Traspasado por un balazo en el pecho, Frémin trastabilló hacia atrás y cayó en mis brazos. Lo único que tuve tiempo de hacer fue el gesto para agarrarlo. Estábamos petrificados, atónitos. Cuando los otros pudieron venir a ayudarme, nuestro camarada había expirado balbuceando:

—Está bien… es mejor así…

Lo depositamos en la cubierta. El movimiento del oleaje hacía rodar su cabeza poderosa. ¡Tantos azares que había vivido para acabar de esta manera!

—¡Caín! —gritó Will Whale esgrimiendo el puño hacia la toldilla—. ¡Caín!
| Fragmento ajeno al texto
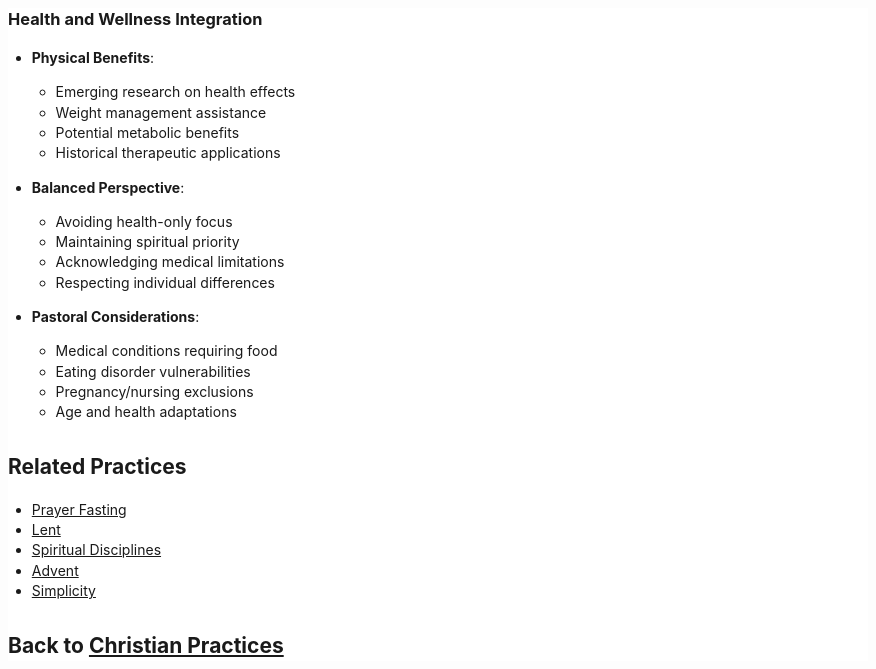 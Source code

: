 ### Health and Wellness Integration

- **Physical Benefits**:
  - Emerging research on health effects
  - Weight management assistance
  - Potential metabolic benefits
  - Historical therapeutic applications

- **Balanced Perspective**:
  - Avoiding health-only focus
  - Maintaining spiritual priority
  - Acknowledging medical limitations
  - Respecting individual differences

- **Pastoral Considerations**:
  - Medical conditions requiring food
  - Eating disorder vulnerabilities
  - Pregnancy/nursing exclusions
  - Age and health adaptations

## Related Practices

- [Prayer Fasting](./prayer_fasting.md)
- [Lent](./lent.md)
- [Spiritual Disciplines](./spiritual_disciplines.md)
- [Advent](./advent.md)
- [Simplicity](./simplicity.md)

## Back to [Christian Practices](./README.md)

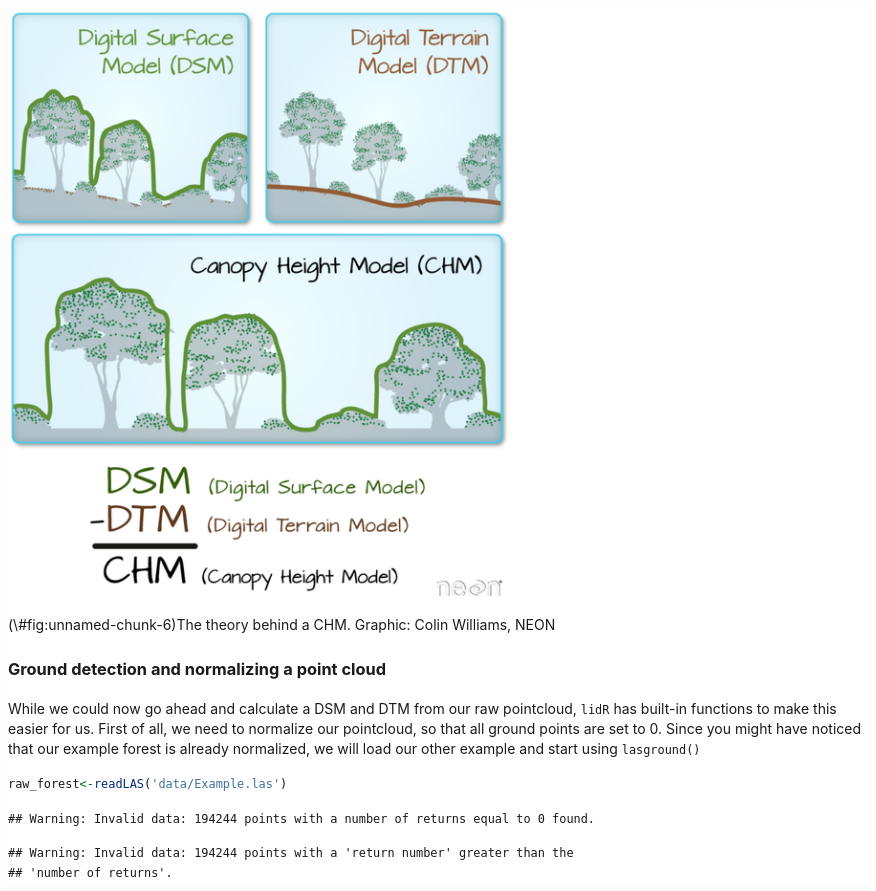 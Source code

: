 <img src="data/lidR-doc/CHM.png" alt="The theory behind a CHM. Graphic: Colin Williams, NEON" width="500" />
<p class="caption">(\#fig:unnamed-chunk-6)The theory behind a CHM. Graphic: Colin Williams, NEON</p>
</div>

### Ground detection and normalizing a point cloud

While we could now go ahead and calculate a DSM and DTM from our raw pointcloud, `lidR` has built-in functions to make this easier for us. First of all, we need to normalize our pointcloud, so that all ground points are set to 0. Since you might have noticed that our example forest is already normalized, we will load our other example and start using `lasground()`


```r
raw_forest<-readLAS('data/Example.las')
```

```
## Warning: Invalid data: 194244 points with a number of returns equal to 0 found.
```

```
## Warning: Invalid data: 194244 points with a 'return number' greater than the
## 'number of returns'.
```
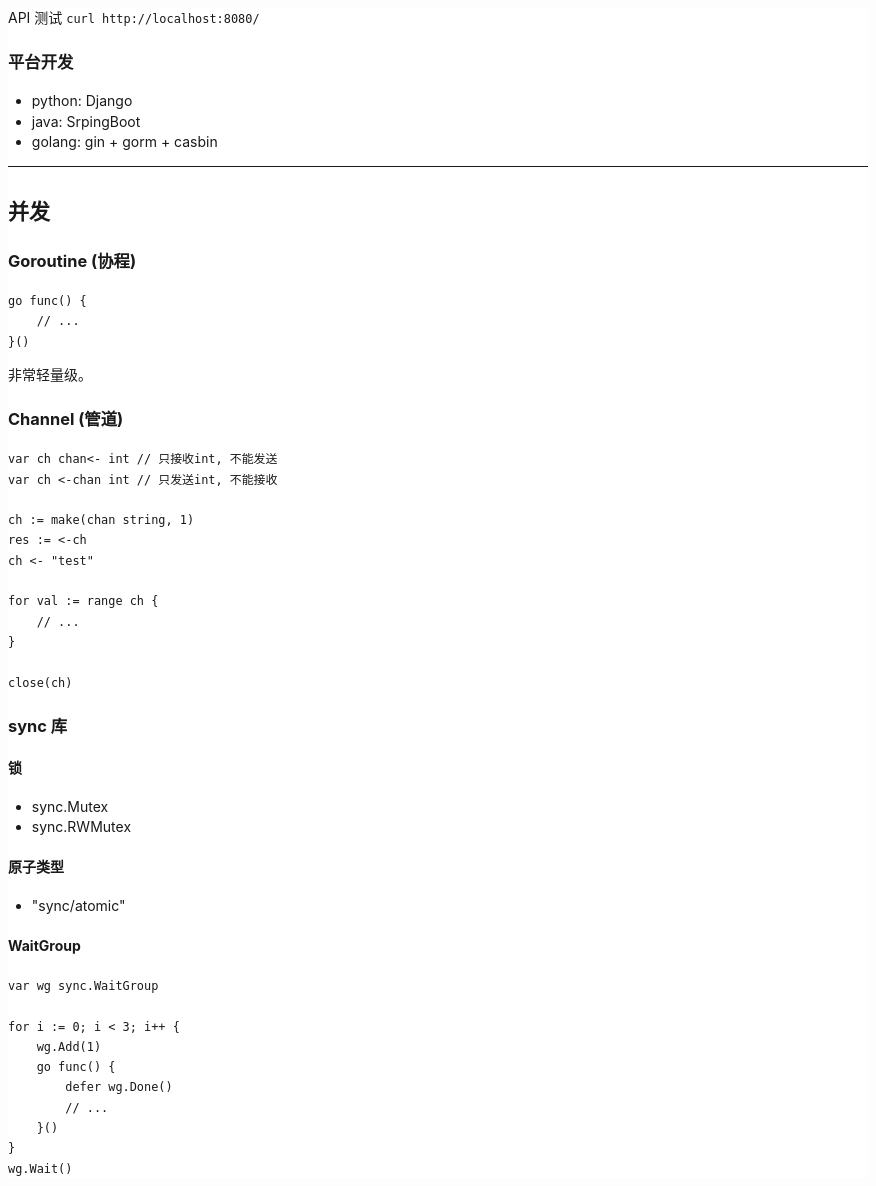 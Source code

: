 API 测试 `curl http://localhost:8080/`

### 平台开发

- python: Django
- java: SrpingBoot
- golang: gin + gorm + casbin

------

## 并发

### Goroutine (协程)

```golang
go func() {
	// ...
}()
```

非常轻量级。

### Channel (管道)

```golang
var ch chan<- int // 只接收int, 不能发送
var ch <-chan int // 只发送int, 不能接收

ch := make(chan string, 1)
res := <-ch
ch <- "test"

for val := range ch {
	// ...
}

close(ch)
```

### sync 库

#### 锁

- sync.Mutex
- sync.RWMutex

#### 原子类型

- "sync/atomic"

#### WaitGroup

```golang
var wg sync.WaitGroup

for i := 0; i < 3; i++ {
	wg.Add(1)
	go func() {
		defer wg.Done()
		// ...
	}()
}
wg.Wait()
```
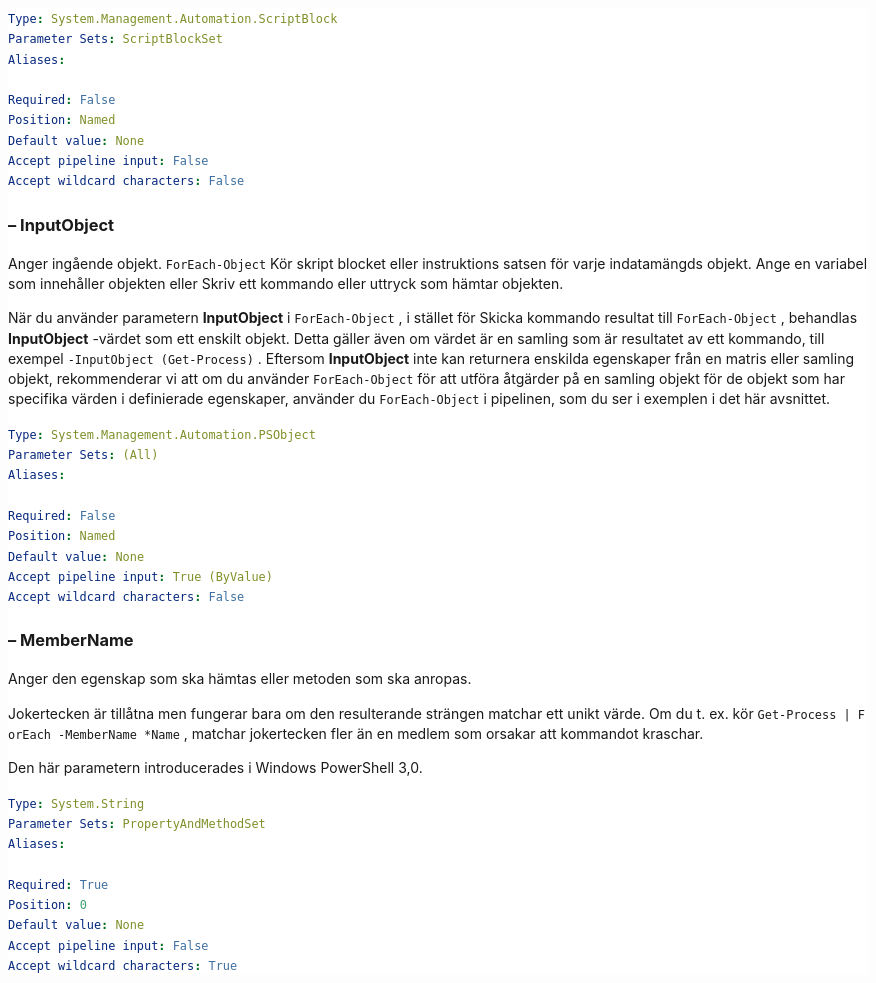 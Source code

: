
 ```yaml
Type: System.Management.Automation.ScriptBlock
Parameter Sets: ScriptBlockSet
Aliases:

Required: False
Position: Named
Default value: None
Accept pipeline input: False
Accept wildcard characters: False
```

### – InputObject

Anger ingående objekt. `ForEach-Object` Kör skript blocket eller instruktions satsen för varje indatamängds objekt. Ange en variabel som innehåller objekten eller Skriv ett kommando eller uttryck som hämtar objekten.

När du använder parametern **InputObject** i `ForEach-Object` , i stället för Skicka kommando resultat till `ForEach-Object` , behandlas **InputObject** -värdet som ett enskilt objekt. Detta gäller även om värdet är en samling som är resultatet av ett kommando, till exempel `-InputObject (Get-Process)` .
Eftersom **InputObject** inte kan returnera enskilda egenskaper från en matris eller samling objekt, rekommenderar vi att om du använder `ForEach-Object` för att utföra åtgärder på en samling objekt för de objekt som har specifika värden i definierade egenskaper, använder du `ForEach-Object` i pipelinen, som du ser i exemplen i det här avsnittet.

```yaml
Type: System.Management.Automation.PSObject
Parameter Sets: (All)
Aliases:

Required: False
Position: Named
Default value: None
Accept pipeline input: True (ByValue)
Accept wildcard characters: False
```

### – MemberName

Anger den egenskap som ska hämtas eller metoden som ska anropas.

Jokertecken är tillåtna men fungerar bara om den resulterande strängen matchar ett unikt värde.
Om du t. ex. kör `Get-Process | ForEach -MemberName *Name` , matchar jokertecken fler än en medlem som orsakar att kommandot kraschar.

Den här parametern introducerades i Windows PowerShell 3,0.

```yaml
Type: System.String
Parameter Sets: PropertyAndMethodSet
Aliases:

Required: True
Position: 0
Default value: None
Accept pipeline input: False
Accept wildcard characters: True
```

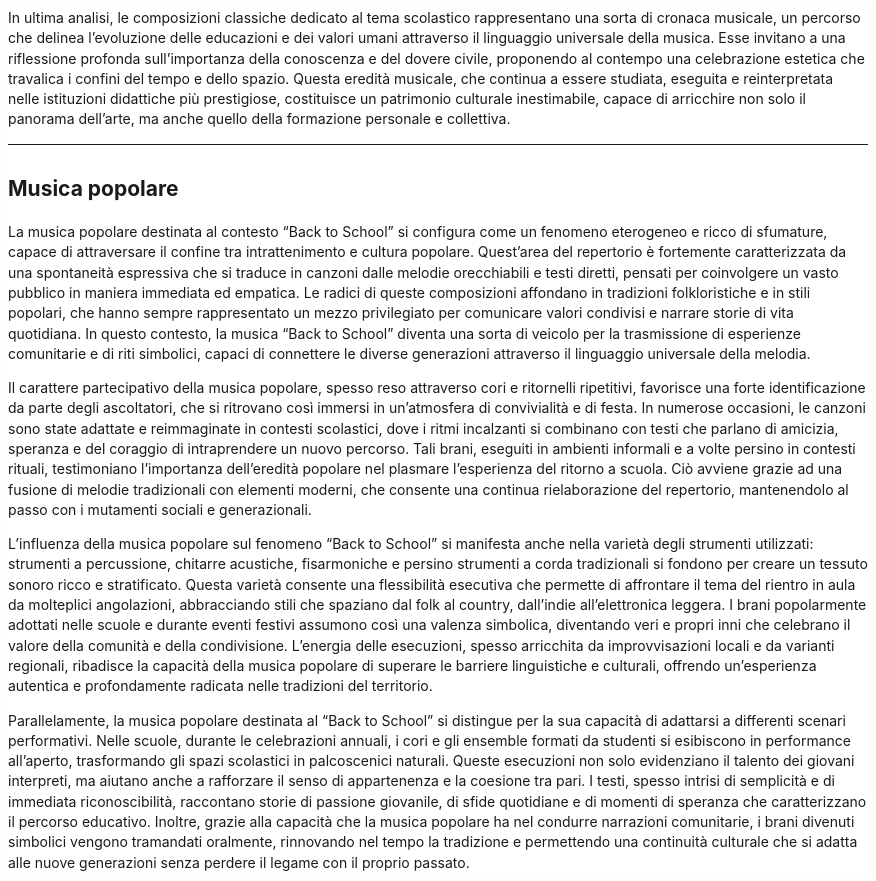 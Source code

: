 In ultima analisi, le composizioni classiche dedicato al tema scolastico rappresentano una sorta di cronaca musicale, un percorso che delinea l’evoluzione delle educazioni e dei valori umani attraverso il linguaggio universale della musica. Esse invitano a una riflessione profonda sull’importanza della conoscenza e del dovere civile, proponendo al contempo una celebrazione estetica che travalica i confini del tempo e dello spazio. Questa eredità musicale, che continua a essere studiata, eseguita e reinterpretata nelle istituzioni didattiche più prestigiose, costituisce un patrimonio culturale inestimabile, capace di arricchire non solo il panorama dell’arte, ma anche quello della formazione personale e collettiva.

---


## Musica popolare

La musica popolare destinata al contesto “Back to School” si configura come un fenomeno eterogeneo e ricco di sfumature, capace di attraversare il confine tra intrattenimento e cultura popolare. Quest’area del repertorio è fortemente caratterizzata da una spontaneità espressiva che si traduce in canzoni dalle melodie orecchiabili e testi diretti, pensati per coinvolgere un vasto pubblico in maniera immediata ed empatica. Le radici di queste composizioni affondano in tradizioni folkloristiche e in stili popolari, che hanno sempre rappresentato un mezzo privilegiato per comunicare valori condivisi e narrare storie di vita quotidiana. In questo contesto, la musica “Back to School” diventa una sorta di veicolo per la trasmissione di esperienze comunitarie e di riti simbolici, capaci di connettere le diverse generazioni attraverso il linguaggio universale della melodia.  

Il carattere partecipativo della musica popolare, spesso reso attraverso cori e ritornelli ripetitivi, favorisce una forte identificazione da parte degli ascoltatori, che si ritrovano così immersi in un’atmosfera di convivialità e di festa. In numerose occasioni, le canzoni sono state adattate e reimmaginate in contesti scolastici, dove i ritmi incalzanti si combinano con testi che parlano di amicizia, speranza e del coraggio di intraprendere un nuovo percorso. Tali brani, eseguiti in ambienti informali e a volte persino in contesti rituali, testimoniano l’importanza dell’eredità popolare nel plasmare l’esperienza del ritorno a scuola. Ciò avviene grazie ad una fusione di melodie tradizionali con elementi moderni, che consente una continua rielaborazione del repertorio, mantenendolo al passo con i mutamenti sociali e generazionali.  

L’influenza della musica popolare sul fenomeno “Back to School” si manifesta anche nella varietà degli strumenti utilizzati: strumenti a percussione, chitarre acustiche, fisarmoniche e persino strumenti a corda tradizionali si fondono per creare un tessuto sonoro ricco e stratificato. Questa varietà consente una flessibilità esecutiva che permette di affrontare il tema del rientro in aula da molteplici angolazioni, abbracciando stili che spaziano dal folk al country, dall’indie all’elettronica leggera. I brani popolarmente adottati nelle scuole e durante eventi festivi assumono così una valenza simbolica, diventando veri e propri inni che celebrano il valore della comunità e della condivisione. L’energia delle esecuzioni, spesso arricchita da improvvisazioni locali e da varianti regionali, ribadisce la capacità della musica popolare di superare le barriere linguistiche e culturali, offrendo un’esperienza autentica e profondamente radicata nelle tradizioni del territorio.  

Parallelamente, la musica popolare destinata al “Back to School” si distingue per la sua capacità di adattarsi a differenti scenari performativi. Nelle scuole, durante le celebrazioni annuali, i cori e gli ensemble formati da studenti si esibiscono in performance all’aperto, trasformando gli spazi scolastici in palcoscenici naturali. Queste esecuzioni non solo evidenziano il talento dei giovani interpreti, ma aiutano anche a rafforzare il senso di appartenenza e la coesione tra pari. I testi, spesso intrisi di semplicità e di immediata riconoscibilità, raccontano storie di passione giovanile, di sfide quotidiane e di momenti di speranza che caratterizzano il percorso educativo. Inoltre, grazie alla capacità che la musica popolare ha nel condurre narrazioni comunitarie, i brani divenuti simbolici vengono tramandati oralmente, rinnovando nel tempo la tradizione e permettendo una continuità culturale che si adatta alle nuove generazioni senza perdere il legame con il proprio passato.  
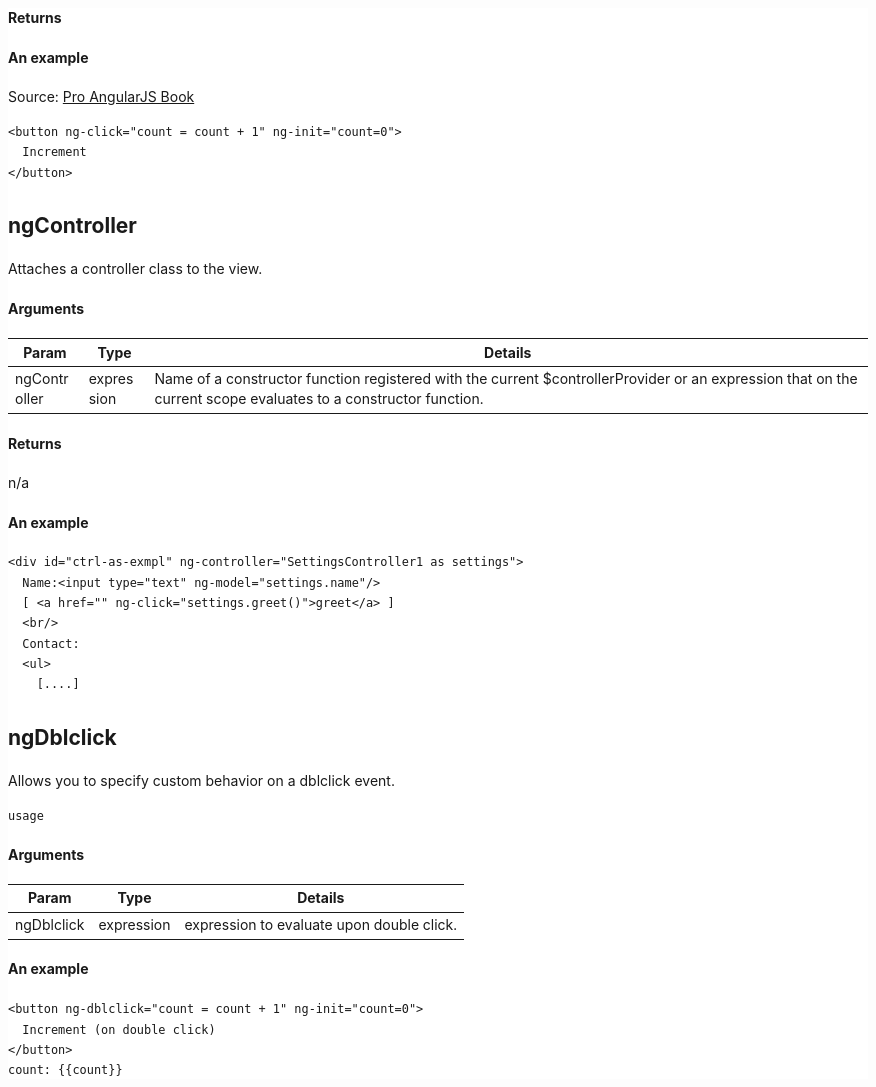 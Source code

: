 #### Returns

#### An example
Source: [Pro AngularJS Book](http://my.safaribooksonline.com/book/programming/javascript/9781430264484/chapter-7-sportsstore-navigation-and-checkout/sec5_9781430264484_ch07_xhtml)

```
<button ng-click="count = count + 1" ng-init="count=0">
  Increment
</button>
```

## ngController
Attaches a controller class to the view.

#### Arguments
Param  | Type | Details
------------- | ------------- | -------------
ngController  | expression | Name of a constructor function registered with the current $controllerProvider or an expression that on the current scope evaluates to a constructor function.

#### Returns
n/a
#### An example
```
<div id="ctrl-as-exmpl" ng-controller="SettingsController1 as settings">
  Name:<input type="text" ng-model="settings.name"/>
  [ <a href="" ng-click="settings.greet()">greet</a> ]
  <br/>
  Contact:
  <ul>
    [....]
```

## ngDblclick
Allows you to specify custom behavior on a dblclick event.

```
usage
```

#### Arguments
Param  | Type | Details
------------- | ------------- | -------------
ngDblclick  | expression | expression to evaluate upon double click.

#### An example
```
<button ng-dblclick="count = count + 1" ng-init="count=0">
  Increment (on double click)
</button>
count: {{count}}
```
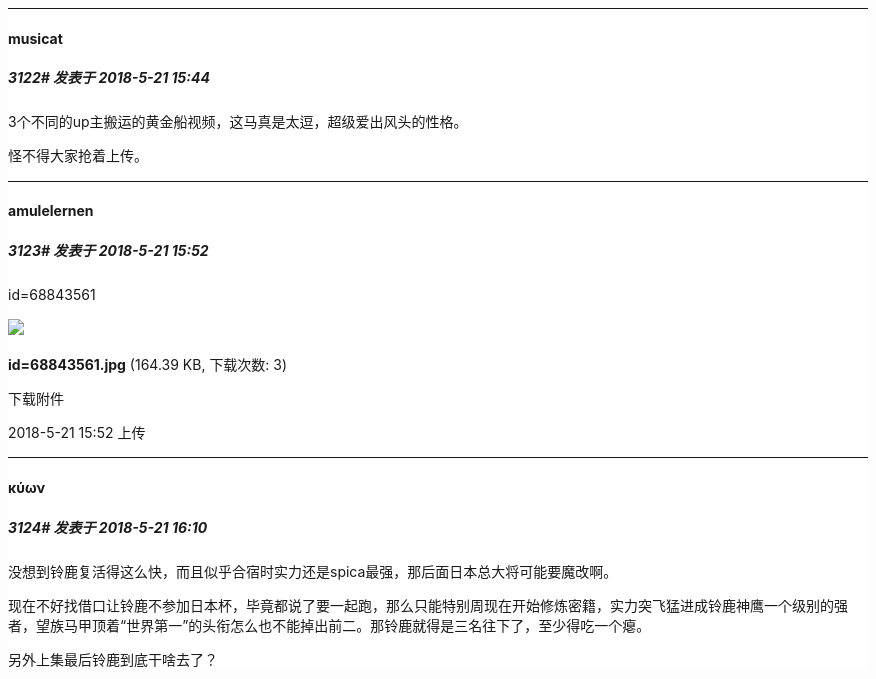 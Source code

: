 





-----

####  musicat  
##### 3122#       发表于 2018-5-21 15:44








3个不同的up主搬运的黄金船视频，这马真是太逗，超级爱出风头的性格。

怪不得大家抢着上传。







-----

####  amulelernen  
##### 3123#       发表于 2018-5-21 15:52



id=68843561

<img src="https://img.saraba1st.com/forum/201805/21/155220bo398jnnb80mm6mr.jpg" referrerpolicy="no-referrer">


<strong>id=68843561.jpg</strong> (164.39 KB, 下载次数: 3)

下载附件

2018-5-21 15:52 上传












-----

####  κύων  
##### 3124#       发表于 2018-5-21 16:10




没想到铃鹿复活得这么快，而且似乎合宿时实力还是spica最强，那后面日本总大将可能要魔改啊。

现在不好找借口让铃鹿不参加日本杯，毕竟都说了要一起跑，那么只能特别周现在开始修炼密籍，实力突飞猛进成铃鹿神鹰一个级别的强者，望族马甲顶着“世界第一”的头衔怎么也不能掉出前二。那铃鹿就得是三名往下了，至少得吃一个瘪。

另外上集最后铃鹿到底干啥去了？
Todo nuestro dolor y el desprecio expresados en el grito de Will hicieron retroceder a Brice. Se pasó la mano por la cara, arrojó la pistola como si le quemara los dedos, y nos volvió la espalda torpemente.

—¡Eh, vosotros —gritó Tom a la tripulación—, desatad a esos muchachos! Éste ya ha pagado por ellos.

Todos se quitaron sus bicornios para desfilar ante Frémin.

Lo sumergimos cuando se puso el sol. Mientras resbalaba amortajado por la plancha embreada hacia el agua donde las estrellas fueron a su encuentro, izamos por última vez, a modo de postrer saludo a ese valiente caballero, una bandera negrísima donde las manos piadosas de Will cosieron encima de un corazón triturado esta divisa demencial: «La Libertad».